These components can be summed up to the total energy consumption  $E_{total}$  which is caused by a sequence of instructions within the system consisting of processor and memory:

$$E_{total} = E_{cpu\_instr} + E_{cpu\_data} + E_{mem\_instr} + E_{mem\_data}$$

The instruction-dependent costs inside the CPU depend on the internal busses carrying the immediate value Imm, the register numbers Reg, values kept within the registers RegVal and the instruction address IAddr. Except for RegVal and IAddr, all these values are part of the instruction word.

For each parameter  $\alpha_i$ , the dependency between the '0's and '1's and the energy consumption is modelled using function w. Function h in conjunction with parameter  $\beta_i$  models the energy consumption of toggling bits in subsequent instructions. Because instructions can generally include more than one immediate value and more than one register, the occurrences have to be summed up for each parameter.

The energy consumption for a sequence of m instructions (with s immediate values and t registers occurring in the instruction word) can now be determined as follows:

$$\begin{split} E_{cpu\_instr} &= \sum_{i=1}^{m} \ \Big( \\ &BaseCPU(Opcode_i) + \\ &\sum_{j=1}^{s} (\alpha_1 * w(Imm_{i,j}) + \beta_1 * h(Imm_{i-1,j}, Imm_{i,j})) + \\ &\sum_{j=1}^{t} (\alpha_2 * w(Reg_{i,k}) + \beta_2 * h(Reg_{i-1,k}, Reg_{i,k})) + \\ &\sum_{k=1}^{t} (\alpha_3 * w(RegVal_{i,k}) + \beta_3 * h(RegVal_{i-1,k}, RegVal_{i,k})) + \\ &\alpha_4 * w(IAddr_i) + \beta_4 * h(IAddr_{i-1}, IAddr_i) + \\ &FUChange(Instr_{i-1}, Instr_i) \Big) \end{split}$$

The data-dependent costs inside the CPU for n data accesses depend on the data address DAddr, the Data itself and on the direction dir (read/write).

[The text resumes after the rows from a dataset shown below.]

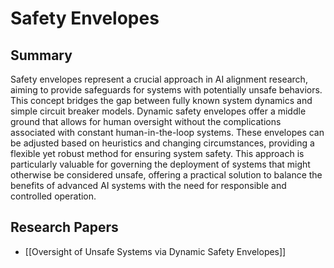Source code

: # Safety Envelopes

## Summary
 Safety envelopes represent a crucial approach in AI alignment research, aiming to provide safeguards for systems with potentially unsafe behaviors. This concept bridges the gap between fully known system dynamics and simple circuit breaker models. Dynamic safety envelopes offer a middle ground that allows for human oversight without the complications associated with constant human-in-the-loop systems. These envelopes can be adjusted based on heuristics and changing circumstances, providing a flexible yet robust method for ensuring system safety. This approach is particularly valuable for governing the deployment of systems that might otherwise be considered unsafe, offering a practical solution to balance the benefits of advanced AI systems with the need for responsible and controlled operation.
## Research Papers

- [[Oversight of Unsafe Systems via Dynamic Safety Envelopes]]

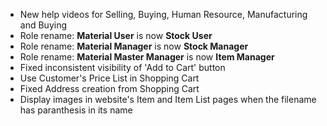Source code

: - New help videos for Selling, Buying, Human Resource, Manufacturing and Buying
- Role rename: **Material User** is now **Stock User**
- Role rename: **Material Manager** is now **Stock Manager**
- Role rename: **Material Master Manager** is now **Item Manager**
- Fixed inconsistent visibility of 'Add to Cart' button
- Use Customer's Price List in Shopping Cart
- Fixed Address creation from Shopping Cart
- Display images in website's Item and Item List pages when the filename has paranthesis in its name

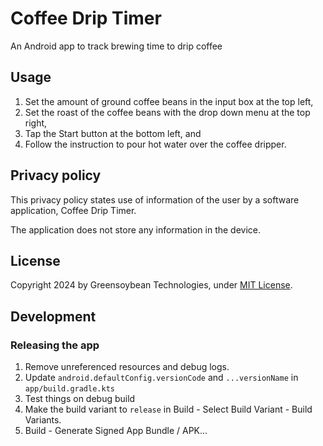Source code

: # Coffee Drip Timer
An Android app to track brewing time to drip coffee

## Usage
1. Set the amount of ground coffee beans in the input box at the top left,
2. Set the roast of the coffee beans with the drop down menu at the top right,
3. Tap the Start button at the bottom left, and
4. Follow the instruction to pour hot water over the coffee dripper.

## Privacy policy
This privacy policy states use of information of the user by a software application, Coffee Drip Timer.

The application does not store any information in the device.

## License
Copyright 2024 by Greensoybean Technologies, under [MIT License](LICENSE).

## Development
### Releasing the app
1. Remove unreferenced resources and debug logs.
2. Update `android.defaultConfig.versionCode` and `...versionName` in `app/build.gradle.kts`
3. Test things on debug build
4. Make the build variant to `release` in Build - Select Build Variant - Build Variants.
5. Build - Generate Signed App Bundle / APK...

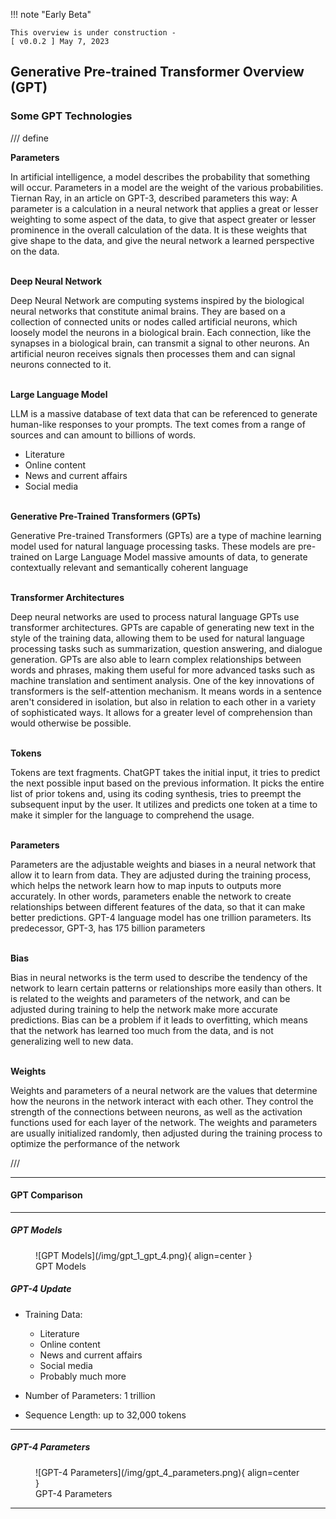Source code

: !!! note "Early Beta"
    
    This overview is under construction - 
    [ v0.0.2 ] May 7, 2023

## Generative Pre-trained Transformer Overview (GPT)

### Some GPT Technologies

/// define

**Parameters**

In artificial intelligence, a model describes the probability that something will occur. Parameters in a model are the weight of the various probabilities. Tiernan Ray, in an article on GPT-3, described parameters this way:
A parameter is a calculation in a neural network that applies a great or lesser weighting to some aspect of the data, to give that aspect greater or lesser prominence in the overall calculation of the data. It is these weights that give shape to the data, and give the neural network a learned perspective on the data.
<br><br>

**Deep Neural Network**

Deep Neural Network are computing systems inspired by the biological neural networks that constitute animal brains. They are based on a collection of connected units or nodes called artificial neurons, which loosely model the neurons in a biological brain. Each connection, like the synapses in a biological brain, can transmit a signal to other neurons. An artificial neuron receives signals then processes them and can signal neurons connected to it. 
<br><br>

**Large Language Model**

LLM is a massive database of text data that can be referenced to generate human-like responses to your prompts. The text comes from a range of sources and can amount to billions of words. 

* Literature
* Online content
* News and current affairs
* Social media
<br><br>

**Generative Pre-Trained Transformers (GPTs)**

Generative Pre-trained Transformers (GPTs) are a type of machine learning model used for natural language processing tasks. These models are pre-trained on Large Language Model massive amounts of data, to generate contextually relevant and semantically coherent language
<br><br>

**Transformer Architectures**

Deep neural networks are used to process natural language
GPTs use transformer architectures. GPTs are capable of generating new text in the style of the training data, allowing them to be used for natural language processing tasks such as summarization, question answering, and dialogue generation. GPTs are also able to learn complex relationships between words and phrases, making them useful for more advanced tasks such as machine translation and sentiment analysis. One of the key innovations of transformers is the self-attention mechanism. It means words in a sentence aren't considered in isolation, but also in relation to each other in a variety of sophisticated ways. It allows for a greater level of comprehension than would otherwise be possible.
<br><br>

**Tokens**

Tokens are text fragments. ChatGPT takes the initial input, it tries to predict the next possible input based on the previous information. It picks the entire list of prior tokens and, using its coding synthesis, tries to preempt the subsequent input by the user. It utilizes and predicts one token at a time to make it simpler for the language to comprehend the usage.
<br><br>

**Parameters**

Parameters are the adjustable weights and biases in a neural network that allow it to learn from data. They are adjusted during the training process, which helps the network learn how to map inputs to outputs more accurately. In other words, parameters enable the network to create relationships between different features of the data, so that it can make better predictions.  GPT-4 language model has one trillion parameters. Its predecessor, GPT-3, has 175 billion parameters
<br><br>

**Bias**

Bias in neural networks is the term used to describe the tendency of the network to learn certain patterns or relationships more easily than others. It is related to the weights and parameters of the network, and can be adjusted during training to help the network make more accurate predictions. Bias can be a problem if it leads to overfitting, which means that the network has learned too much from the data, and is not generalizing well to new data.
<br><br>

**Weights**

Weights and parameters of a neural network are the values that determine how the neurons in the network interact with each other. They control the strength of the connections between neurons, as well as the activation functions used for each layer of the network. The weights and parameters are usually initialized randomly, then adjusted during the training process to optimize the performance of the network

///

<!-- >* OpenAI stated that GPT-4 is "more reliable, creative, and able to handle much more nuanced instructions than GPT-3.5. They produced two versions of GPT-4, with context windows of 8,192 and 32,768 tokens, a significant improvement over GPT-3.5 and GPT-3, which were limited to 4,096 and 2,049 tokens respectively.

>* GPT-4, the latest of those projects, was likely trained using trillions of words of text and many thousands of powerful computer chips. The process cost over $100 million.

>* Generative pre-trained transformers (GPT) are a family of large language models (LLMs). GPT models are artificial neural networks that are based on the transformer architecture, pre-trained on large datasets of unlabelled text, and able to generate novel human-like text. https://en.wikipedia.org/wiki/Generative_pre-trained_transformer

>* Generative Pre-trained Transformers (GPTs) are a type of machine learning model used for natural language processing tasks. These models are pre-trained on massive amounts of data, such as books and web pages, to generate contextually relevant and semantically coherent language. -->

---

#### GPT Comparison

---

##### GPT Models

<figure markdown>
  ![GPT Models](/img/gpt_1_gpt_4.png){ align=center }
<figcaption>GPT Models</figcaption>
</figure>

##### GPT-4 Update

* Training Data:  
    * Literature
    * Online content
    * News and current affairs
    * Social media
    * Probably much more

* Number of Parameters: 1 trillion
* Sequence Length: up to 32,000 tokens

---

##### GPT-4 Parameters

<figure markdown>
  ![GPT-4 Parameters](/img/gpt_4_parameters.png){ align=center }
<figcaption>GPT-4 Parameters</figcaption>
</figure>

---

Their are summed up as follows:

. It is summed up as follows:

$$E_{cpu\_data} = \sum_{i=1}^{n} \left( \alpha_5 * w(DAddr_i) + \beta_5 * h(DAddr_{i-1}, DAddr_i) + \alpha_{6,dir} * w(Data_i) + \beta_{6,dir} * h(Data_{i-1}, Data_i) \right)$$

The instruction-dependent costs in the instruction memory  $(Word\_width = bit width of memory access)$  of m instructions are calculated using the following equation:

$$E_{mem\_instr} = \sum_{i=1}^{m} \left( \\ BaseMem(InstrMem, Word\_width_i) + \\ \alpha_7 * w(IAddr_i) + \beta_7 * h(IAddr_{i-1}, IAddr_i) + \\ \alpha_8 * w(IData_i) + \beta_8 * h(IData_{i-1}, IData_i) \right)$$

The data-dependent costs in the data memory (direction of data transfer (read/write) = dir) of n data accesses are summed up as follows:

$$\begin{split} E_{mem\_data} &= \sum_{i=1}^{n} \left( \\ & BaseMem(DataMem, dir, Word\_width_i) + \\ & \alpha_9 * w(DAddr_i) + \beta_9 * h(DAddr_{i-1}, DAddr_i) \\ & \alpha_{10,dir} * w(Data_i) + \beta_{10,dir} * h(Data_{i-1}, Data_i) \right) \end{split}$$

# 4 Measuring Method

For the energy model of a specific processor the parameters  $\alpha_1$  to  $\alpha_{10,dir}$ ,  $\beta_1$  to  $\beta_{10,dir}$ , BaseCPU and BaseMem and FUChanges have to be determined. The following method allows the consideration of processors without detailed information about the internal structure, since e.g. VHDL models are usually not available. Electrical measurements have to be taken, because the data available from the manufacturer is insufficient to determine the parameters.

The method proposed here assumes that the voltage does not change and does not depend on the execution of instructions. Based on this assumption, measuring the current is sufficient. This can be done by cutting the power supply pins of the processor and the memory. The measurements can be performed using a precise amperemeter.

Differences between instructions can not be measured with an amperemeter in a single run. Hence, each instruction i is measured individually. 100 instances of instruction i form the body of a loop. Using many instances is necessary in order to minimize the impact of the loop.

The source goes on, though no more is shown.